• The data:
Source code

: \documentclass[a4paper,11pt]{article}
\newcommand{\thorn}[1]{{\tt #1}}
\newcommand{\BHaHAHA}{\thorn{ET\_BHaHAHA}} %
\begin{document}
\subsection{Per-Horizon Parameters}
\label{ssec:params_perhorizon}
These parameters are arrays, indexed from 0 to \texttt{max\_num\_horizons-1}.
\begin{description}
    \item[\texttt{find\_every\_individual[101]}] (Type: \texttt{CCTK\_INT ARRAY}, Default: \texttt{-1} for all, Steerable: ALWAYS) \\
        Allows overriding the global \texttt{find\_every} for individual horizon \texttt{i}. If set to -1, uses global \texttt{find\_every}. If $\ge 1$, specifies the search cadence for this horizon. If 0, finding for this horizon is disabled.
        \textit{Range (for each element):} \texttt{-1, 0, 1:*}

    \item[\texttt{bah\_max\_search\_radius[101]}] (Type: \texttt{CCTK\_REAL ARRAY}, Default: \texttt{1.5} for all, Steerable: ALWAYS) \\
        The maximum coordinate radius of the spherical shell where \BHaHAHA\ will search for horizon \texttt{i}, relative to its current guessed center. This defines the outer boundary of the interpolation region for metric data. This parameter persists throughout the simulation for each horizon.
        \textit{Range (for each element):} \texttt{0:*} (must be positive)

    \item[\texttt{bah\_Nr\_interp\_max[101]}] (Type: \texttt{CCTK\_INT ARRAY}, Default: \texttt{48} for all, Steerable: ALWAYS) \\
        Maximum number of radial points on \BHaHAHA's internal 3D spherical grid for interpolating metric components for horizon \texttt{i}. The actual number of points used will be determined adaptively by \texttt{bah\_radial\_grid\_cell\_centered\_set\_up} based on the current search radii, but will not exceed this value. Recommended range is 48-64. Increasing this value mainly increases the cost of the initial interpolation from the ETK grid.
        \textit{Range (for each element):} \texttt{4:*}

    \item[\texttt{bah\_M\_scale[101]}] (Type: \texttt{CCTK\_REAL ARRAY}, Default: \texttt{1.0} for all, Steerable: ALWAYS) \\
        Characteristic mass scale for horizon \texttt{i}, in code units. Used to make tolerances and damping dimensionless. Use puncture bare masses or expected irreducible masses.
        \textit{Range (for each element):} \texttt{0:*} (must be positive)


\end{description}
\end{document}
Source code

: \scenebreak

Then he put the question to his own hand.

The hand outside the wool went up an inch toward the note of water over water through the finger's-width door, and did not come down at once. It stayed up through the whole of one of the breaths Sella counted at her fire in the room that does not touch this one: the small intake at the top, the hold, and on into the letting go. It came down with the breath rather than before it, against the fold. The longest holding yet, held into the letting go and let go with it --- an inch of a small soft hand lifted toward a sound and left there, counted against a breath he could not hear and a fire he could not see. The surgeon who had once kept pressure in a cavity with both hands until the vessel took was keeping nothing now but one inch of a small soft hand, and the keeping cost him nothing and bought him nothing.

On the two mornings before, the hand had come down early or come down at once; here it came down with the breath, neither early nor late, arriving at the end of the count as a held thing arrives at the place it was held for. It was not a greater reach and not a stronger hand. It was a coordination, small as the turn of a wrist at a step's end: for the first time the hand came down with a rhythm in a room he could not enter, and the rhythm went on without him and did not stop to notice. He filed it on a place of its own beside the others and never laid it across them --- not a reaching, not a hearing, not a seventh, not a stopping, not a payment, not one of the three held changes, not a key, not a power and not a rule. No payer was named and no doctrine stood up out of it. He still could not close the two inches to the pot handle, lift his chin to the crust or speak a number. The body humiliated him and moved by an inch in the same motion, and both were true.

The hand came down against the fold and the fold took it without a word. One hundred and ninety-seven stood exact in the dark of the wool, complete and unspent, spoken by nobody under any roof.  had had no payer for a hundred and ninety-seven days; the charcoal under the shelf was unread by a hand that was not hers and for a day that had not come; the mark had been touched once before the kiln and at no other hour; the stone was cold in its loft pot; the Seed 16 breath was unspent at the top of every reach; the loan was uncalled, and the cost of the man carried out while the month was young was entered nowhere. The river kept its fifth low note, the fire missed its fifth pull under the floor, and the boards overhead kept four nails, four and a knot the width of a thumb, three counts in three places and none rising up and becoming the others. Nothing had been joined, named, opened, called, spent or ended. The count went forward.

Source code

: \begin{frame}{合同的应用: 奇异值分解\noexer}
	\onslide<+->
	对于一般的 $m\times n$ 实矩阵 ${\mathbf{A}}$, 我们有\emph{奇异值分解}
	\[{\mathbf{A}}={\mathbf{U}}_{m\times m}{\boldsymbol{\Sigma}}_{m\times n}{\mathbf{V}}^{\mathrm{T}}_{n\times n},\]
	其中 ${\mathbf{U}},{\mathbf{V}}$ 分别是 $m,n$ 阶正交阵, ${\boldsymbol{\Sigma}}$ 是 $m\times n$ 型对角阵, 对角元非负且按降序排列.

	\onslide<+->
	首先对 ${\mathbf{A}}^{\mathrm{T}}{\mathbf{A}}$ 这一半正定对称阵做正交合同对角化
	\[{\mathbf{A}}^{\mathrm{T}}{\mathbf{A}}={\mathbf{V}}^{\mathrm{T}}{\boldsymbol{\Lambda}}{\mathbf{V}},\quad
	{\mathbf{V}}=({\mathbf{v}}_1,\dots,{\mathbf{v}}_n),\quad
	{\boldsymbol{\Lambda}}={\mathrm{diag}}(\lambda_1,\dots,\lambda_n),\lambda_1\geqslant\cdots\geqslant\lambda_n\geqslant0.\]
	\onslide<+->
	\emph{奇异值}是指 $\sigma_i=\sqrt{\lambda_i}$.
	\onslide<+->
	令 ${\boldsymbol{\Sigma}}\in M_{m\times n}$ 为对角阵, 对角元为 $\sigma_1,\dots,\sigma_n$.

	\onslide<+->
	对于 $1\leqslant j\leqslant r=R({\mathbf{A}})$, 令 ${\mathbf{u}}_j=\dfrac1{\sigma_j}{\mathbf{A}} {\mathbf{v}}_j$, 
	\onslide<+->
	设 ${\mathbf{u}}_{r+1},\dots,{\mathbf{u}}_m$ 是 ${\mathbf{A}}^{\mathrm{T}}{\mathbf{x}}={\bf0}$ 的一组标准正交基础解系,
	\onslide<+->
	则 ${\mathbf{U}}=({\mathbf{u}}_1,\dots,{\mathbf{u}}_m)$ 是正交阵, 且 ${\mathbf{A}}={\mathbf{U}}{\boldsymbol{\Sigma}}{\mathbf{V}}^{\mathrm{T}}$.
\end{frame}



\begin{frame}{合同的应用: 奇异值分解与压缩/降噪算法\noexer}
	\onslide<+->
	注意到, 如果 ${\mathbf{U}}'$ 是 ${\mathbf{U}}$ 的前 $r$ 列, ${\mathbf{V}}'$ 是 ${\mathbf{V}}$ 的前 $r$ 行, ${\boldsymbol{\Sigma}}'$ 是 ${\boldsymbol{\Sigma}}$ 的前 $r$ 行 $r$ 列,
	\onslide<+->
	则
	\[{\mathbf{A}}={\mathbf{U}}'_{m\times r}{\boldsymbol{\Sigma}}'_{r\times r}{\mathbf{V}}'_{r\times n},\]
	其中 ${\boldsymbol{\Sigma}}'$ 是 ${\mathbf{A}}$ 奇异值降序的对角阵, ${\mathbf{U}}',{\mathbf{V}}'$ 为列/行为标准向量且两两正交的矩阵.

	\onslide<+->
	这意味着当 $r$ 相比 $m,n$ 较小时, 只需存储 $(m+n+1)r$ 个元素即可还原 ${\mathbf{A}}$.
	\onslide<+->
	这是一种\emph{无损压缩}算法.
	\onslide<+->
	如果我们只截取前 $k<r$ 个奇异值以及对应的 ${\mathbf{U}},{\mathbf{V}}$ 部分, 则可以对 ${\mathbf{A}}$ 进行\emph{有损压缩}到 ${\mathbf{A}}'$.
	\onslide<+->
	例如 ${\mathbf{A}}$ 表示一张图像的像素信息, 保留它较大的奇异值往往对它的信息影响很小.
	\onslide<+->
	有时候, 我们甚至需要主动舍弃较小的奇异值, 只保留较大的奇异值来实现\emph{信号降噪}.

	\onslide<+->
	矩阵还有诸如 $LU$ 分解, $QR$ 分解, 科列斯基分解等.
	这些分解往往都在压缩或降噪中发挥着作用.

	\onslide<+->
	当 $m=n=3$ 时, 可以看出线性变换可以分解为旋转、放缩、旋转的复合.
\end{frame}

• Task brief:
In the records above, find the line containing "The maximum coordinate" and restate word for word every line from the first through that one.

• Response area:
Source code

: \documentclass[a4paper,11pt]{article}
\newcommand{\thorn}[1]{{\tt #1}}
\newcommand{\BHaHAHA}{\thorn{ET\_BHaHAHA}} %
\begin{document}
\subsection{Per-Horizon Parameters}
\label{ssec:params_perhorizon}
These parameters are arrays, indexed from 0 to \texttt{max\_num\_horizons-1}.
\begin{description}
    \item[\texttt{find\_every\_individual[101]}] (Type: \texttt{CCTK\_INT ARRAY}, Default: \texttt{-1} for all, Steerable: ALWAYS) \\
        Allows overriding the global \texttt{find\_every} for individual horizon \texttt{i}. If set to -1, uses global \texttt{find\_every}. If $\ge 1$, specifies the search cadence for this horizon. If 0, finding for this horizon is disabled.
        \textit{Range (for each element):} \texttt{-1, 0, 1:*}

    \item[\texttt{bah\_max\_search\_radius[101]}] (Type: \texttt{CCTK\_REAL ARRAY}, Default: \texttt{1.5} for all, Steerable: ALWAYS) \\
        The maximum coordinate radius of the spherical shell where \BHaHAHA\ will search for horizon \texttt{i}, relative to its current guessed center. This defines the outer boundary of the interpolation region for metric data. This parameter persists throughout the simulation for each horizon.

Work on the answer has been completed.